The disadvantages of the prior art are overcome by providing a technique for identification of information based upon protocol markers. According to the technique a signature is generated from a protocol used to store, distribute and transport time-variant multi-dimensional information, such as “real-world” signal and multi-media data that uniquely identifies the information. The signature comprises a set of protocol markers that is unique to the protocol. Using the extracted signature, the system and method can differentiate amongst a plurality of data. Identification of the data is necessary to ensure uniqueness of that information and to compare various data in a distributed environment.
The storage, distribution or transportation of real-world signal, such as an audio visual scene, onto a medium requires a transformation of that information via a protocol. This protocol transformation results in a representation of the information that is matched to the appropriate medium. In case of time variant multi-dimensional information (content), the protocol is typically used to transform the information into a form suitable to the medium. Such transformation may include a sampling stage, followed by one or more conversion stages, a quantization stage, and finally an entropy compression stage. Each type of transformation illustratively, represented by a different operation, results in unique markers in the transformed content that enables a device implementing the novel technique to identify and differentiate content resulting from transformations related to the specific protocol.
By utilizing a priori knowledge of how the specific protocol is implemented, residual protocol markers embedded in content are utilized to quickly and efficiently identify the content. These protocol markers are by-products of the specific mathematical transformations performed in the course of encoding, e.g., a real-world signal to a medium via the specified protocol. Each specific protocol, e.g., MPEG-2, JPEG, etc., contains a unique set of protocol markers derived from the protocol. The use of the protocol markers to identify content eliminates the need for computationally expensive bit-by-bit comparisons or reliance on metadata implementations. By utilizing the known protocol markers, content may be quickly identified and/or compared to determine uniqueness. As protocols typically reduce or compress the representation of the underlying information, these protocols also typically provide unique markers that are condensed from the information, thereby requiring fewer computational resources to identify and differentiate.
The above and further advantages of the invention may be understood by referring to the following description in conjunction with the accompanying drawings in which like reference numerals indicate identical or functionally similarly elements:
By way of further background, time variant multi-dimensional information (TVMD), which may be further identified as a “real-world” multi-sensory or, more generally, multi-media signal information, typically contains a protocol markers that uniquely identifies the information. The storage, distribution or transportation of such a real-world signal, e.g., an audio/visual representation, onto a networking medium requires a transformation of the information via a defined protocol. Examples of such a defined protocol include the well-known Moving Picture Expert Group (MPEG), Joint Photographic Expert Group (JPEG) and Graphics Interchange Format (GIF) protocol specification formats. It should be noted that the teachings of the present invention are applicable to any protocol that includes or generates appropriate protocol markers, as described further below, in the transformed data. These protocol transformations result in a representation of the information that is matched to the desired medium. This representation will be termed as “content” or “data content” herein.

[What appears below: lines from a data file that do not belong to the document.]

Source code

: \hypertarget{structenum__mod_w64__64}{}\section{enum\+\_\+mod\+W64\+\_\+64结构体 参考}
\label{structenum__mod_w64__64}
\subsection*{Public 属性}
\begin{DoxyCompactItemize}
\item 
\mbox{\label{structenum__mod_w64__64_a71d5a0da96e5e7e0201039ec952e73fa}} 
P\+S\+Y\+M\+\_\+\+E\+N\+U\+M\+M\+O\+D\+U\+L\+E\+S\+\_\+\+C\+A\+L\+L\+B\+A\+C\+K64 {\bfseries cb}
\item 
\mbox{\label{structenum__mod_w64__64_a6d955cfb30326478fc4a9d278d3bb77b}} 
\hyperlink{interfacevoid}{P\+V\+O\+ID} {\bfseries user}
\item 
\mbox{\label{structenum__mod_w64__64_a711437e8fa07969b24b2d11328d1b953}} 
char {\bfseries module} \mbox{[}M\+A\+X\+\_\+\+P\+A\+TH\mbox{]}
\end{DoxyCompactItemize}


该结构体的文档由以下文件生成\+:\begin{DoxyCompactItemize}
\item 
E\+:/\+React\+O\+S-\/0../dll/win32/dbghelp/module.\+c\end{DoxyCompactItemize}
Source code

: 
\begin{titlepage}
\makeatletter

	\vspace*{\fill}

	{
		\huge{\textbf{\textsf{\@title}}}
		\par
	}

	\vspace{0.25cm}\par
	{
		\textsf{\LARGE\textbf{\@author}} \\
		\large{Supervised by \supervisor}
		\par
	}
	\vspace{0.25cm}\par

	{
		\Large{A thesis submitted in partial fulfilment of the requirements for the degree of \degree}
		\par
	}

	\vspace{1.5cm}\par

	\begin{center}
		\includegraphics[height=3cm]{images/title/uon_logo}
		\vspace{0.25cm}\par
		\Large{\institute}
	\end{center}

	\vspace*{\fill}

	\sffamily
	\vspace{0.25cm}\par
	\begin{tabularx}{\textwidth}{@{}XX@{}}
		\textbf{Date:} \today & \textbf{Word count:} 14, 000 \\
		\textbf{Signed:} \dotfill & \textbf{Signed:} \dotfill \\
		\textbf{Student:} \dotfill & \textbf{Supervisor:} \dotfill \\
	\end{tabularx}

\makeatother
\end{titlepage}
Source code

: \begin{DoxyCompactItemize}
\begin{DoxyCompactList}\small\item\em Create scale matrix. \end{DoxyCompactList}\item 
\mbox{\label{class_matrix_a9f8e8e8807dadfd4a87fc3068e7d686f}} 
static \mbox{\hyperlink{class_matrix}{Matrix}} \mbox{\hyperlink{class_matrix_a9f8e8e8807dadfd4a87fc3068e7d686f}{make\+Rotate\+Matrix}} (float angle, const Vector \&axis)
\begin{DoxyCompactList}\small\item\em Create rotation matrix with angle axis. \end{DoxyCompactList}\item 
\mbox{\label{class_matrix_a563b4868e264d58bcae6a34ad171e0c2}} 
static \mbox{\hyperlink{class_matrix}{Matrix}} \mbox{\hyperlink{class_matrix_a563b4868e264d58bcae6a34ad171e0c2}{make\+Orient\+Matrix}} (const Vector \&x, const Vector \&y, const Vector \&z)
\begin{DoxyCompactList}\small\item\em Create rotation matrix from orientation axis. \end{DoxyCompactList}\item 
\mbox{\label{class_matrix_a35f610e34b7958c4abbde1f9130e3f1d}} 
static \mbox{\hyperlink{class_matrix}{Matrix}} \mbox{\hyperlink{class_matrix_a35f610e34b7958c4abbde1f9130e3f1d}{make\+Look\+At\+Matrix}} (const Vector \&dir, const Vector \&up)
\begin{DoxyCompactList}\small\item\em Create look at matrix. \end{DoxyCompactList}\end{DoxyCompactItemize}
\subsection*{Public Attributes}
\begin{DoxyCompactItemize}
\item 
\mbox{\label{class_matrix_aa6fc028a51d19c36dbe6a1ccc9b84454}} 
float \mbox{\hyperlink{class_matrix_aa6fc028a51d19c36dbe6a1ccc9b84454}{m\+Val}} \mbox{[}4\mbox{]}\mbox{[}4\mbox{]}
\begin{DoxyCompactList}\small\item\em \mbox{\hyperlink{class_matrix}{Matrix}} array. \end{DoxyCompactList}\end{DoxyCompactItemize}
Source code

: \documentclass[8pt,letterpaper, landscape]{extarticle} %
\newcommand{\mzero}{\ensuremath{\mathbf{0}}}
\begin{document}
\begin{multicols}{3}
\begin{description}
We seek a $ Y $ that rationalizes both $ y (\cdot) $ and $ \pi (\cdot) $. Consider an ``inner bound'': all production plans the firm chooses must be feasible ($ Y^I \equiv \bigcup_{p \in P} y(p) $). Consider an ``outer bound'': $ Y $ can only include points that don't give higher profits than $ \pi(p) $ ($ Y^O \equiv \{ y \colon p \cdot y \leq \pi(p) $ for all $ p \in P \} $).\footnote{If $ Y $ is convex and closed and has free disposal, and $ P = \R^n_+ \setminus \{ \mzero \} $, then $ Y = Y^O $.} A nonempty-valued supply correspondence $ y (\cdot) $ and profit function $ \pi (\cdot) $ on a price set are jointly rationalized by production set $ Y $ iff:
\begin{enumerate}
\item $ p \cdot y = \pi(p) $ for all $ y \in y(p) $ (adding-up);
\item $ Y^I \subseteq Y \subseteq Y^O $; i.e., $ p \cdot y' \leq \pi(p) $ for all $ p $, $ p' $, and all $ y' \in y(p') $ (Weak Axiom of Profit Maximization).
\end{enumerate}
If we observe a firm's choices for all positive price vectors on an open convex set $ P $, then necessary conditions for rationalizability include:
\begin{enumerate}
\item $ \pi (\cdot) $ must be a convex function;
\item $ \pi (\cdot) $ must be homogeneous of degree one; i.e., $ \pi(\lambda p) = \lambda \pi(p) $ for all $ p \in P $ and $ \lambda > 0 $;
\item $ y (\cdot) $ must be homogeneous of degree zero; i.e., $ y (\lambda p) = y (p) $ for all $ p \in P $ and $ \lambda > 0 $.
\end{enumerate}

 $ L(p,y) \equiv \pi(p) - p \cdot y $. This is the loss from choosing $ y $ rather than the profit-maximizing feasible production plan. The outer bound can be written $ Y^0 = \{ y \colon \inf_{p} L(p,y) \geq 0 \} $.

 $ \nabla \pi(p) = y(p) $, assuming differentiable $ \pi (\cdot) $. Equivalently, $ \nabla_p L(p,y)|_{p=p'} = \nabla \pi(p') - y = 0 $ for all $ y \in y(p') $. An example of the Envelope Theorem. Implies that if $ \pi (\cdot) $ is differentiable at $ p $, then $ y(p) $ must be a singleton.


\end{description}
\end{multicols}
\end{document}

The transformation, via the defined protocol, may include various steps, including, a sampling stage, one or more conversion stages, a quantization stage and/or an entropy compression stage. Each stage in the transformation “chain” is described by one or more individually defined components of the protocol specification. Each protocol stage typically reduces the information content of the original signal and, in the case of non-expansive transformations, works to compress the information contained in the original signal. The resulting compression chain enables easier transmission of the content via digital transmission media, such as local area networks (LANs) utilizing Ethernet-based cabling or other transport channel. Typically each stage also generates a protocol marker in the content that may be analyzed without reading the entire information content. Each specific protocol transforms content according to a well-known protocol specification. By inverting the transformations and traversing the transformation chain in reverse order, the original signal may be recovered, albeit with possible distortions introduced by the loss of information content. The novel system and method of the present invention utilizes the transformed information's protocol markers to generate a signature that uniquely identifies information without requiring a bit by bit comparison or relying on metadata associated with the information.

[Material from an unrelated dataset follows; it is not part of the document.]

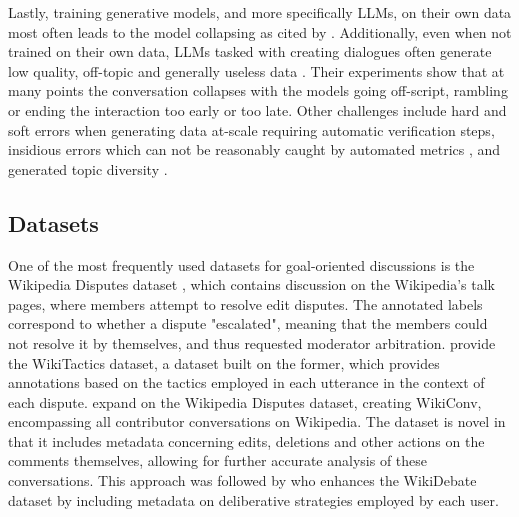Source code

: Lastly, training generative models, and more specifically LLMs, on their own data most often leads to the model collapsing \cite{alemohammad2023selfconsuminggenerativemodelsmad, shumailov2024curserecursiontraininggenerated} as cited by \cite{ulmer2024bootstrappingllmbasedtaskorienteddialogue}. Additionally, even when not trained on their own data, LLMs tasked with creating dialogues often generate low quality, off-topic and generally useless data \cite{ulmer2024bootstrappingllmbasedtaskorienteddialogue}. Their experiments show that at many points the conversation collapses with the models going off-script, rambling or ending the interaction too early or too late. Other challenges include hard and soft errors when generating data at-scale \cite{lambert2024selfdirectedsyntheticdialoguesrevisions, ulmer2024bootstrappingllmbasedtaskorienteddialogue} requiring automatic verification steps, insidious errors which can not be reasonably caught by automated metrics \cite{lambert2024selfdirectedsyntheticdialoguesrevisions, ulmer2024bootstrappingllmbasedtaskorienteddialogue}, and generated topic diversity \cite{lambert2024selfdirectedsyntheticdialoguesrevisions}.


\subsection{Datasets}
\label{sec:related:datasets}


One of the most frequently used datasets for goal-oriented discussions is the Wikipedia Disputes dataset \cite{de-kock-vlachos-2021-beg}, which contains discussion on the Wikipedia's talk pages, where members attempt to resolve edit disputes. The annotated labels correspond to whether a dispute "escalated", meaning that the members could not resolve it by themselves, and thus requested moderator arbitration. \cite{dekock2022disagree} provide the WikiTactics dataset, a dataset built on the former, which provides annotations based on the tactics employed in each utterance in the context of each dispute. \cite{hua2018wikiconvcorpuscompleteconversational} expand on the Wikipedia Disputes dataset, creating WikiConv, encompassing all contributor conversations on Wikipedia. The dataset is novel in that it includes metadata concerning edits, deletions and other actions on the comments themselves, allowing for further accurate analysis of these conversations. This approach was followed by \cite{al-khatib-etal-2018-modeling} who enhances the WikiDebate dataset by including metadata on deliberative strategies employed by each user.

A. Exemplary Network Environment
Also connected to the network cloud 105 are a first storage system 125, which may comprise a file server or other storage appliance having a storage device 130, a second storage system 140 (and associated storage device 145) and a network or file-system caching device 170. The network or file-system caching device 170 stores recently retrieved data so that it may forward its local copy of data to a requesting system instead of forwarding a network data access request. It should be noted that the techniques of the present invention may be practiced in many alternate networking configurations. As such, the exemplary network environment 100 of
Often, it may be desirous to identify multi-media or multi-sensory data (or content) when, for example an application program (not shown) executing on the user system 110 desires access to a remote file 135 stored on storage device 130 of first storage system 125 or a remote file 150 stored on storage device 145 of second storage system 140. In such a situation, it would be desirous to know if the data stored locally, i.e., file 120, is identical to the remotely stored file 135 (or file 150). If the data content of the remote and local files is identical, network bandwidth is conserved by accessing the locally stored file. Additionally, as accesses to locally attached disks are typically faster than access to network-attached disks, performance of the user system 110 is increased by accessing local file 120 instead of remote file 135 (or file 150).

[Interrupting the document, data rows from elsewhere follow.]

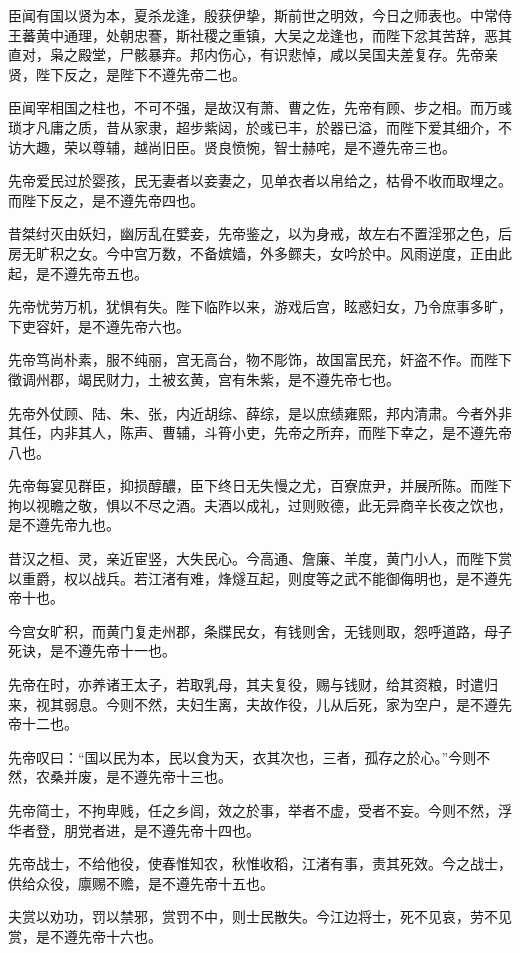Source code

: \documentclass[12pt,UTF8]{ctexbook}
\begin{document}
臣闻有国以贤为本，夏杀龙逢，殷获伊挚，斯前世之明效，今日之师表也。中常侍王蕃黄中通理，处朝忠謇，斯社稷之重镇，大吴之龙逢也，而陛下忿其苦辞，恶其直对，枭之殿堂，尸骸暴弃。邦内伤心，有识悲悼，咸以吴国夫差复存。先帝亲贤，陛下反之，是陛下不遵先帝二也。

臣闻宰相国之柱也，不可不强，是故汉有萧、曹之佐，先帝有顾、步之相。而万彧琐才凡庸之质，昔从家隶，超步紫闼，於彧已丰，於器已溢，而陛下爱其细介，不访大趣，荣以尊辅，越尚旧臣。贤良愤惋，智士赫咤，是不遵先帝三也。

先帝爱民过於婴孩，民无妻者以妾妻之，见单衣者以帛给之，枯骨不收而取埋之。而陛下反之，是不遵先帝四也。

昔桀纣灭由妖妇，幽厉乱在嬖妾，先帝鉴之，以为身戒，故左右不置淫邪之色，后房无旷积之女。今中宫万数，不备嫔嫱，外多鳏夫，女吟於中。风雨逆度，正由此起，是不遵先帝五也。

先帝忧劳万机，犹惧有失。陛下临阼以来，游戏后宫，眩惑妇女，乃令庶事多旷，下吏容奸，是不遵先帝六也。

先帝笃尚朴素，服不纯丽，宫无高台，物不彫饰，故国富民充，奸盗不作。而陛下徵调州郡，竭民财力，土被玄黄，宫有朱紫，是不遵先帝七也。

先帝外仗顾、陆、朱、张，内近胡综、薛综，是以庶绩雍熙，邦内清肃。今者外非其任，内非其人，陈声、曹辅，斗筲小吏，先帝之所弃，而陛下幸之，是不遵先帝八也。

先帝每宴见群臣，抑损醇醲，臣下终日无失慢之尤，百寮庶尹，并展所陈。而陛下拘以视瞻之敬，惧以不尽之酒。夫酒以成礼，过则败德，此无异商辛长夜之饮也，是不遵先帝九也。

昔汉之桓、灵，亲近宦竖，大失民心。今高通、詹廉、羊度，黄门小人，而陛下赏以重爵，权以战兵。若江渚有难，烽燧互起，则度等之武不能御侮明也，是不遵先帝十也。

今宫女旷积，而黄门复走州郡，条牒民女，有钱则舍，无钱则取，怨呼道路，母子死诀，是不遵先帝十一也。

先帝在时，亦养诸王太子，若取乳母，其夫复役，赐与钱财，给其资粮，时遣归来，视其弱息。今则不然，夫妇生离，夫故作役，儿从后死，家为空户，是不遵先帝十二也。

先帝叹曰：“国以民为本，民以食为天，衣其次也，三者，孤存之於心。”今则不然，农桑并废，是不遵先帝十三也。

先帝简士，不拘卑贱，任之乡闾，效之於事，举者不虚，受者不妄。今则不然，浮华者登，朋党者进，是不遵先帝十四也。

先帝战士，不给他役，使春惟知农，秋惟收稻，江渚有事，责其死效。今之战士，供给众役，廪赐不赡，是不遵先帝十五也。

夫赏以劝功，罚以禁邪，赏罚不中，则士民散失。今江边将士，死不见哀，劳不见赏，是不遵先帝十六也。
\end{document}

As noted, one method of determining whether the content of the remote and local files is identical involves the use of a conventional data comparison technique. Here, the user system 110 performs a bit-by-bit comparison of local file 120 and e.g., remote file 135. However, in the course of performing the comparison, the entire remote file needs to be transferred over the network cloud 105 from the first storage system 125 to the user system 110, thereby obviating any improvements to system performance or savings of network bandwidth. Alternatively, the user system 110 may rely on metadata associated with files 120 and 135. However, if, for example the user 110 implements a file system that is different from a file system implemented by the first storage system 125, a distinct possibility exists that the metadata may not generate a correct match or may generate false positives or negtives.
In accordance with the present invention, however, the user may acquire a set of unique protocol markers from the file 120 and file 135. The markers are derived directly from the underlying information and are uniquely associated with this data. These protocol markers are then compared to quickly determine whether file 120 is identical to file 135. Using the teachings of the present invention, the only information that needs to be transmitted over the network cloud 105 from storage system 125 to the user system 110 are the unique protocol markers, which are typically orders of magnitude smaller than the complete file size. Note that the inventive technique applies similarly to network or file-system caching device 170.
B. Protocol Marker Generation
Protocol markers are generated as a byproduct of the conversion of TVMD content into a form suitable for transmission over a transport medium in a computer network. The protocol markers are embedded in the resulting converted content and comprise residuals of various mathematical transformations performed on the content during conversion into an acceptable data format for transmission over the network. Each protocol generates a unique signature of protocol markers in accordance with the specific details of the protocol implementation. As such, the teachings of the present invention may be generalized to any protocol using the specific protocol's unique protocol markers.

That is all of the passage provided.